* WORK ORDER
A faithful copy of the data is what is wanted, minus any pictures.

***

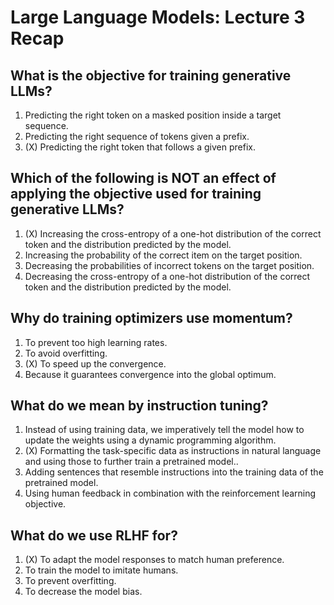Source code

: # Large Language Models: Lecture 3 Recap



## What is the objective for training generative LLMs?

1. Predicting the right token on a masked position inside a target sequence.
2. Predicting the right sequence of tokens given a prefix.
3. (X) Predicting the right token that follows a given prefix.


<!-- # Which of the following is the formula for the cross-entropy loss? -->

<!-- 1. $\max(0, 1 - \hat{y} \cdot y)$ -->
<!-- 2. $(y - \hat{y}^2)$ -->
<!-- 3. (X) $- \frac{1}{|\mathcal{D}|} \sum_{(x,y) \in \mathcal{D}} \log p_{\theta}(y|x)$ -->


## Which of the following is NOT an effect of applying the objective used for training generative LLMs?

1. (X) Increasing the cross-entropy of a one-hot distribution of the correct token
   and the distribution predicted by the model.
2. Increasing the probability of the correct item on the target position.
3. Decreasing the probabilities of incorrect tokens on the target position.
4. Decreasing the cross-entropy of a one-hot distribution of the correct token
   and the distribution predicted by the model.


## Why do training optimizers use momentum?

1. To prevent too high learning rates.
2. To avoid overfitting.
3. (X) To speed up the convergence.
4. Because it guarantees convergence into the global optimum.


## What do we mean by instruction tuning?

1. Instead of using training data, we imperatively tell the model how to update the weights using a dynamic programming algorithm.
2. (X) Formatting the task-specific data as instructions in natural language and using those to further train a pretrained model..
3. Adding sentences that resemble instructions into the training data of the pretrained model.
4. Using human feedback in combination with the reinforcement learning objective.


## What do we use RLHF for?

1. (X) To adapt the model responses to match human preference.
2. To train the model to imitate humans.
3. To prevent overfitting.
4. To decrease the model bias.

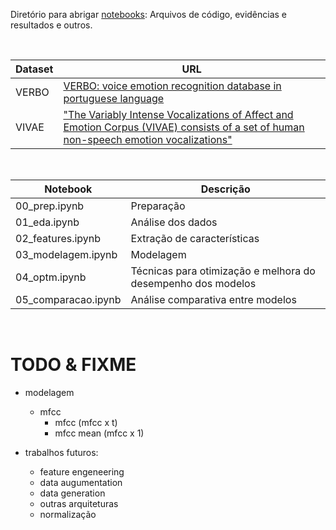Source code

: Diretório para abrigar [notebooks](notebooks/): Arquivos de código, evidências e resultados e outros.

<br>

Dataset | URL
------- | ---
VERBO   | [VERBO: voice emotion recognition database in portuguese language](https://github.com/jrtorresneto/VERBO-emotional-speech-dataset)
VIVAE   | ["The Variably Intense Vocalizations of Affect and Emotion Corpus (VIVAE) consists of a set of human non-speech emotion vocalizations"](https://zenodo.org/record/4066235#.Y08sYiVv9hE)

<br>

Notebook                | Descrição
----------------------- | ---------
00_prep.ipynb           | Preparação
01_eda.ipynb            | Análise dos dados
02_features.ipynb       | Extração de características 
03_modelagem.ipynb      | Modelagem
04_optm.ipynb           | Técnicas para otimização e melhora do desempenho dos modelos
05_comparacao.ipynb     | Análise comparativa entre modelos

<br>

# TODO & FIXME

-  modelagem
    - mfcc
        - mfcc (mfcc x t)
        - mfcc mean (mfcc x 1)

- trabalhos futuros:
    - feature engeneering
    - data augumentation
    - data generation
    - outras arquiteturas
    - normalização
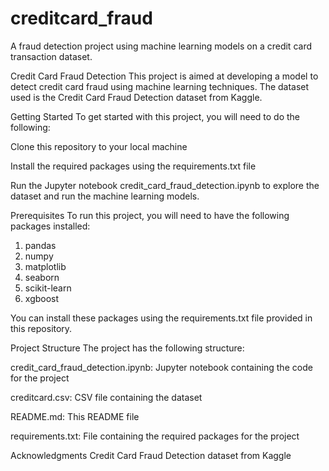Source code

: # creditcard_fraud
A fraud detection project using machine learning models on a credit card transaction dataset.


Credit Card Fraud Detection
This project is aimed at developing a model to detect credit card fraud using machine learning techniques. The dataset used is the Credit Card Fraud Detection dataset from Kaggle.

Getting Started
To get started with this project, you will need to do the following:

Clone this repository to your local machine

Install the required packages using the requirements.txt file

Run the Jupyter notebook credit_card_fraud_detection.ipynb to explore the dataset and run the machine learning models.

Prerequisites
To run this project, you will need to have the following packages installed:

1. pandas
2. numpy
3. matplotlib
4. seaborn
5. scikit-learn
6. xgboost

You can install these packages using the requirements.txt file provided in this repository.

Project Structure
The project has the following structure:

credit_card_fraud_detection.ipynb: Jupyter notebook containing the code for the project

creditcard.csv: CSV file containing the dataset

README.md: This README file

requirements.txt: File containing the required packages for the project

Acknowledgments
Credit Card Fraud Detection dataset from Kaggle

***

* WRITTEN ANSWER
Source code

: # Large Language Models: Lecture 3 Recap



## What is the objective for training generative LLMs?

1. Predicting the right token on a masked position inside a target sequence.
2. Predicting the right sequence of tokens given a prefix.
3. (X) Predicting the right token that follows a given prefix.


<!-- # Which of the following is the formula for the cross-entropy loss? -->

<!-- 1. $\max(0, 1 - \hat{y} \cdot y)$ -->
<!-- 2. $(y - \hat{y}^2)$ -->
<!-- 3. (X) $- \frac{1}{|\mathcal{D}|} \sum_{(x,y) \in \mathcal{D}} \log p_{\theta}(y|x)$ -->


## Which of the following is NOT an effect of applying the objective used for training generative LLMs?

1. (X) Increasing the cross-entropy of a one-hot distribution of the correct token
   and the distribution predicted by the model.
2. Increasing the probability of the correct item on the target position.
3. Decreasing the probabilities of incorrect tokens on the target position.
4. Decreasing the cross-entropy of a one-hot distribution of the correct token
   and the distribution predicted by the model.


## Why do training optimizers use momentum?

1. To prevent too high learning rates.
2. To avoid overfitting.
3. (X) To speed up the convergence.
4. Because it guarantees convergence into the global optimum.


## What do we mean by instruction tuning?

1. Instead of using training data, we imperatively tell the model how to update the weights using a dynamic programming algorithm.
2. (X) Formatting the task-specific data as instructions in natural language and using those to further train a pretrained model..
3. Adding sentences that resemble instructions into the training data of the pretrained model.
4. Using human feedback in combination with the reinforcement learning objective.


## What do we use RLHF for?

1. (X) To adapt the model responses to match human preference.
2. To train the model to imitate humans.
3. To prevent overfitting.
4. To decrease the model bias.

Source code

: Diretório para abrigar [notebooks](notebooks/): Arquivos de código, evidências e resultados e outros.

<br>

Dataset | URL
------- | ---
VERBO   | [VERBO: voice emotion recognition database in portuguese language](https://github.com/jrtorresneto/VERBO-emotional-speech-dataset)
VIVAE   | ["The Variably Intense Vocalizations of Affect and Emotion Corpus (VIVAE) consists of a set of human non-speech emotion vocalizations"](https://zenodo.org/record/4066235#.Y08sYiVv9hE)

<br>

Notebook                | Descrição
----------------------- | ---------
00_prep.ipynb           | Preparação
01_eda.ipynb            | Análise dos dados
02_features.ipynb       | Extração de características 
03_modelagem.ipynb      | Modelagem
04_optm.ipynb           | Técnicas para otimização e melhora do desempenho dos modelos
05_comparacao.ipynb     | Análise comparativa entre modelos

<br>

# TODO & FIXME

-  modelagem
    - mfcc
        - mfcc (mfcc x t)
        - mfcc mean (mfcc x 1)

- trabalhos futuros:
    - feature engeneering
    - data augumentation
    - data generation
    - outras arquiteturas
    - normalização
Source code

: # creditcard_fraud
A fraud detection project using machine learning models on a credit card transaction dataset.


Credit Card Fraud Detection
This project is aimed at developing a model to detect credit card fraud using machine learning techniques. The dataset used is the Credit Card Fraud Detection dataset from Kaggle.

Getting Started
To get started with this project, you will need to do the following:

Clone this repository to your local machine

Install the required packages using the requirements.txt file

Run the Jupyter notebook credit_card_fraud_detection.ipynb to explore the dataset and run the machine learning models.

Prerequisites
To run this project, you will need to have the following packages installed:

1. pandas
2. numpy
3. matplotlib
4. seaborn
5. scikit-learn
6. xgboost

You can install these packages using the requirements.txt file provided in this repository.

Project Structure
The project has the following structure:

credit_card_fraud_detection.ipynb: Jupyter notebook containing the code for the project

creditcard.csv: CSV file containing the dataset

README.md: This README file

requirements.txt: File containing the required packages for the project

Acknowledgments
Credit Card Fraud Detection dataset from Kaggle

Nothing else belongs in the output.